(Saved entries)
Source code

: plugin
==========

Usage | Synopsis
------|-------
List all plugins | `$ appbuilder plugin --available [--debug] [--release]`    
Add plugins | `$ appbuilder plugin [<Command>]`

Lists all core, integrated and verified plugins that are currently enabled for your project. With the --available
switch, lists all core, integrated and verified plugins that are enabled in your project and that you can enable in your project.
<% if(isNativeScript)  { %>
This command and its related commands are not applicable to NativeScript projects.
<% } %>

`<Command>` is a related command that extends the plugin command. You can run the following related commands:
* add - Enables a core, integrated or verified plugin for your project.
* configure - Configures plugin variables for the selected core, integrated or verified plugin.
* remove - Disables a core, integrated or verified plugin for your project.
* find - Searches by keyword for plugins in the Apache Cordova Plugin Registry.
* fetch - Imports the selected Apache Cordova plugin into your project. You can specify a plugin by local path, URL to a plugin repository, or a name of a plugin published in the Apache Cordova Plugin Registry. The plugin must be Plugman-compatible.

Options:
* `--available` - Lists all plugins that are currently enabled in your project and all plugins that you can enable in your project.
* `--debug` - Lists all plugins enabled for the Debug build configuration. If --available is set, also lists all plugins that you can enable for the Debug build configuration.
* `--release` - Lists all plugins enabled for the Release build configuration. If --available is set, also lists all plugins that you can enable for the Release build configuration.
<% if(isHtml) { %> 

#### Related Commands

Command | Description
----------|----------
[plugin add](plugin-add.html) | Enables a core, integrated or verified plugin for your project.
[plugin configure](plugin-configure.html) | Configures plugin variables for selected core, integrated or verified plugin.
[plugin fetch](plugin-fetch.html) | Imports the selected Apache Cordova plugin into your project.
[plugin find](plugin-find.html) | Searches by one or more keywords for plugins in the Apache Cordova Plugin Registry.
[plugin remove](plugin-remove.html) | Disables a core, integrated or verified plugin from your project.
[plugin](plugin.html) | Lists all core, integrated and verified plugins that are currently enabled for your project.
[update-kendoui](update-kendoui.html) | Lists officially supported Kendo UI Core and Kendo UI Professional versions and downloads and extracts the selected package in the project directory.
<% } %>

_GOAL OF THE EXERCISE_
What you return should be the records above, repeated exactly.

_RESPONSE TO THIS TASK_
Source code

: plugin
==========

Usage | Synopsis
------|-------
List all plugins | `$ appbuilder plugin --available [--debug] [--release]`    
Add plugins | `$ appbuilder plugin [<Command>]`

Lists all core, integrated and verified plugins that are currently enabled for your project. With the --available
switch, lists all core, integrated and verified plugins that are enabled in your project and that you can enable in your project.
<% if(isNativeScript)  { %>
This command and its related commands are not applicable to NativeScript projects.
<% } %>

`<Command>` is a related command that extends the plugin command. You can run the following related commands:
* add - Enables a core, integrated or verified plugin for your project.
* configure - Configures plugin variables for the selected core, integrated or verified plugin.
* remove - Disables a core, integrated or verified plugin for your project.
* find - Searches by keyword for plugins in the Apache Cordova Plugin Registry.
* fetch - Imports the selected Apache Cordova plugin into your project. You can specify a plugin by local path, URL to a plugin repository, or a name of a plugin published in the Apache Cordova Plugin Registry. The plugin must be Plugman-compatible.

Options:
* `--available` - Lists all plugins that are currently enabled in your project and all plugins that you can enable in your project.
* `--debug` - Lists all plugins enabled for the Debug build configuration. If --available is set, also lists all plugins that you can enable for the Debug build configuration.
* `--release` - Lists all plugins enabled for the Release build configuration. If --available is set, also lists all plugins that you can enable for the Release build configuration.
<% if(isHtml) { %> 

#### Related Commands

Command | Description
----------|----------
[plugin add](plugin-add.html) | Enables a core, integrated or verified plugin for your project.
[plugin configure](plugin-configure.html) | Configures plugin variables for selected core, integrated or verified plugin.
[plugin fetch](plugin-fetch.html) | Imports the selected Apache Cordova plugin into your project.
[plugin find](plugin-find.html) | Searches by one or more keywords for plugins in the Apache Cordova Plugin Registry.
[plugin remove](plugin-remove.html) | Disables a core, integrated or verified plugin from your project.
[plugin](plugin.html) | Lists all core, integrated and verified plugins that are currently enabled for your project.
[update-kendoui](update-kendoui.html) | Lists officially supported Kendo UI Core and Kendo UI Professional versions and downloads and extracts the selected package in the project directory.
<% } %>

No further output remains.